A thought flew into Thea’s head and out again. Obviously it couldn’t be right. The police would know if it was. She tried to concentrate on her visitors.

‘Why
are
you here, then?’ she repeated. ‘I mean…why
me
?’

Gladwin laughed. ‘How can you ask that, with your track record? Remember Temple Guiting, only six or seven months ago?’

‘Of course I do. And I don’t see the connection.’ In Temple Guiting, the previous summer, Phil Hollis had been the one to find the body, the heroic figure with a sore back and very little direct involvement in the case. ‘You solved that one pretty much on your own.’

‘No, Thea Osborne, I did not. I don’t entirely understand how you do it, but you have a knack for fingering the right spot when it comes to foul play. You went to the heart of it that time, and I’m hoping you can do it again now.’

‘I’m not with you,’ said Thea sulkily. ‘If we don’t even know who the woman is, I don’t see how I can help. I never saw George alive, either. Except…’ Again she remembered the bearded man in the road. ‘I might have done, on my first day here. But I never spoke to him.’

‘But you, unlike anybody else I can think of, went off looking for him, and found the trail
from the field where he died to his body.’

‘So what? Nicky and Benjamin had already found him. I did nothing useful.’

‘Thea, don’t be stupid. Of course you did. You found him first, in the field, and then tracked him down. You went out on your own to find out what had happened – I don’t know anybody else who would have done that. Without you, we’d just have thought he died in his house. You’re
crucial
to the investigation, don’t you see?’

Thea rolled her eyes. ‘Not really,’ she said. ‘And it would be pretty poor police work to conclude that a man could freeze to death inside his house, wouldn’t it?’
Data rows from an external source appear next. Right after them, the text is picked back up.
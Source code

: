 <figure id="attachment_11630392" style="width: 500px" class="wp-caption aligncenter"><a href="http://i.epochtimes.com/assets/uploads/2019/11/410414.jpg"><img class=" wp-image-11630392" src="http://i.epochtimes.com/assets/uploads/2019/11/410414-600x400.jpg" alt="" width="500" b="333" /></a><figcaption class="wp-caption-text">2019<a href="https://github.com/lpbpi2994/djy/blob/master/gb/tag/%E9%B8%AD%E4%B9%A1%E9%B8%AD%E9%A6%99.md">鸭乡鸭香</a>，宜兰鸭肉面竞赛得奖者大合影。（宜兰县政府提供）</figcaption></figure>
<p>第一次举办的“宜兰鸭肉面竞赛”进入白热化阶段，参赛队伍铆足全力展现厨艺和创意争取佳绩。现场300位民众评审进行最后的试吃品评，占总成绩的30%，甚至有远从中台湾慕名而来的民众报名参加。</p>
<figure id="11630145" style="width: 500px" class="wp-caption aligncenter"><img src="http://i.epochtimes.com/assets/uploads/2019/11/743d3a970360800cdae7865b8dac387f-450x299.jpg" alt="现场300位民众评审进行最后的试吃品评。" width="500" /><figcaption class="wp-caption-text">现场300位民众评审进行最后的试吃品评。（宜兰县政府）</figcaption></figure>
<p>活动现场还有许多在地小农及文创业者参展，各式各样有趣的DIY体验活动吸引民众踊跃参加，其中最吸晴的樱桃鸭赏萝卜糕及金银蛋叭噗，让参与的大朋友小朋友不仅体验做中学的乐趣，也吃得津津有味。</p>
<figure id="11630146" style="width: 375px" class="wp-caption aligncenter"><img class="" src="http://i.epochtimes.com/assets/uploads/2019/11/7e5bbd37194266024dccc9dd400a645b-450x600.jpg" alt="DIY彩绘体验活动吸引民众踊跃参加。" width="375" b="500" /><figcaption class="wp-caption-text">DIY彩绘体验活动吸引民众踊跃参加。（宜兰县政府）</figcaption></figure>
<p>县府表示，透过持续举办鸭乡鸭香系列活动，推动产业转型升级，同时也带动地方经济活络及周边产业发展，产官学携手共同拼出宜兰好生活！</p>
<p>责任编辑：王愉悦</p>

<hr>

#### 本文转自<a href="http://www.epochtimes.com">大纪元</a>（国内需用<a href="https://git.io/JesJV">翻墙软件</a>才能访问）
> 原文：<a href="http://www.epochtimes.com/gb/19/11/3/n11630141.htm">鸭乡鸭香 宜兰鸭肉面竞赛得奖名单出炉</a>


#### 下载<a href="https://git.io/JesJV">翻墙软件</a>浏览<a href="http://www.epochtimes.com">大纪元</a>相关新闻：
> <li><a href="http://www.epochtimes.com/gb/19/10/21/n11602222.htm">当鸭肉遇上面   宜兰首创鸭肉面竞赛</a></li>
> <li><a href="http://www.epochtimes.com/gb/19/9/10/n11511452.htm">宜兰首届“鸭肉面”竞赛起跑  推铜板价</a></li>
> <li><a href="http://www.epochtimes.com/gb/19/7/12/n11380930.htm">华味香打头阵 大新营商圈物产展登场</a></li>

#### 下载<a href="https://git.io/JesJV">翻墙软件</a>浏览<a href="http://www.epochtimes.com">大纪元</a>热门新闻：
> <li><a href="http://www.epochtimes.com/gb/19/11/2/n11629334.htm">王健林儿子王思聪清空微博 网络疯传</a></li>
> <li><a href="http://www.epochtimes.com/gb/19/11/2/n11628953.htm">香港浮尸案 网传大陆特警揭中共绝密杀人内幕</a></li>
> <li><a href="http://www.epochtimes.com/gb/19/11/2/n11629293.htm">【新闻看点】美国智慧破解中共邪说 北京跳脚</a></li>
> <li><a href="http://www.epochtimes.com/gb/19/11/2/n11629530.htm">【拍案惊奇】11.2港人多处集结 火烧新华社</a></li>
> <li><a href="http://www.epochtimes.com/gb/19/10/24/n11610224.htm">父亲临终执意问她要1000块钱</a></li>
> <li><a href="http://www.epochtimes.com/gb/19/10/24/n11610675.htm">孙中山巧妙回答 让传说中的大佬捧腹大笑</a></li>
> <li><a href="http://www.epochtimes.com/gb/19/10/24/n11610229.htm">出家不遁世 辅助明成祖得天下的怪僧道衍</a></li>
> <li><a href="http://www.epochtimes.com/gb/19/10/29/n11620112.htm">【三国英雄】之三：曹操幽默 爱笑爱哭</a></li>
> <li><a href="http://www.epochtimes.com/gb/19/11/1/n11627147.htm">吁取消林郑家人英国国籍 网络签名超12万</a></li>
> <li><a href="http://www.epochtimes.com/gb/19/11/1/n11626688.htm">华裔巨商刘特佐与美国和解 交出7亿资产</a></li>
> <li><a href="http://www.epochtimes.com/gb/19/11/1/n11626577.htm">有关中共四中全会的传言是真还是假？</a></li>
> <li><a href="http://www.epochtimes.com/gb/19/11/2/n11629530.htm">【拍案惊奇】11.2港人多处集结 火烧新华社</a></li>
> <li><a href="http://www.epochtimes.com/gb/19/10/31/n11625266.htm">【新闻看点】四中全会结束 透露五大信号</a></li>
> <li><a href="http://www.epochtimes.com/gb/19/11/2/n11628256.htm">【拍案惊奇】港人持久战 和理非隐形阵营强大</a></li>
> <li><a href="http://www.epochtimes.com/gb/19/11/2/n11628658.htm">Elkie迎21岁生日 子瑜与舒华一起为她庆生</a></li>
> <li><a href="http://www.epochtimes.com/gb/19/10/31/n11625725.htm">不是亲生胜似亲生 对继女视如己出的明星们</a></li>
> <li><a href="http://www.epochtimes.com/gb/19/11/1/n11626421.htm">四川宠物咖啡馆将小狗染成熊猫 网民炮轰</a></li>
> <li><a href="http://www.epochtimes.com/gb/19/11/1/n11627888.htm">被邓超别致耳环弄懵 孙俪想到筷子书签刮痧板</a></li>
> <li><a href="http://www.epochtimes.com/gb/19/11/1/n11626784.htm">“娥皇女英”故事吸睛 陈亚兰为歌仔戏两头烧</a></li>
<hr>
‘Not necessarily. We might never have been sure how or why he died. The signs are hard to spot after so much time. As it is, you’ve added about three new dimensions to the case, and I for one am intrigued.’

Despite herself, Thea was hooked. She liked Gladwin, the thin nervy woman with unorthodox methods and dark shadows under her eyes. It would be nice to get to know her a bit better – and much more than nice to have somebody listening and sharing and praising like this.

‘So tell me what you want me to do,’ she invited, with a smile.

‘Show me around,’ Gladwin replied. ‘Take me
to the corner of the field where the body was, and retrace the route to the house.’

Thea looked out of the window at the grey sky. ‘Now?’ she queried. ‘It’ll be dark in an hour or two. And it isn’t easy walking. The snow’s still quite deep.’

‘Now,’ the detective insisted. ‘Robin…you can stay here. We’ll be an hour or so.’

The constable made a futile attempt to conceal his pleasure at this reprieve. But it was short-lived. ‘You could probably make yourself useful with a shovel,’ Gladwin went on. ‘See how far you can get in clearing the track we came down. Mrs Osborne’s probably desperate to get her car out by now.’

Thea swallowed down her instinctive protest. Surely that wasn’t police work? But perhaps it was. In a time of such drama, it was back to basics for everybody. With a sigh heaved more for effect than from any real reluctance, she got her boots and scarf and hat and gloves and led the way across the donkey’s paddock, and into the infamous field next door.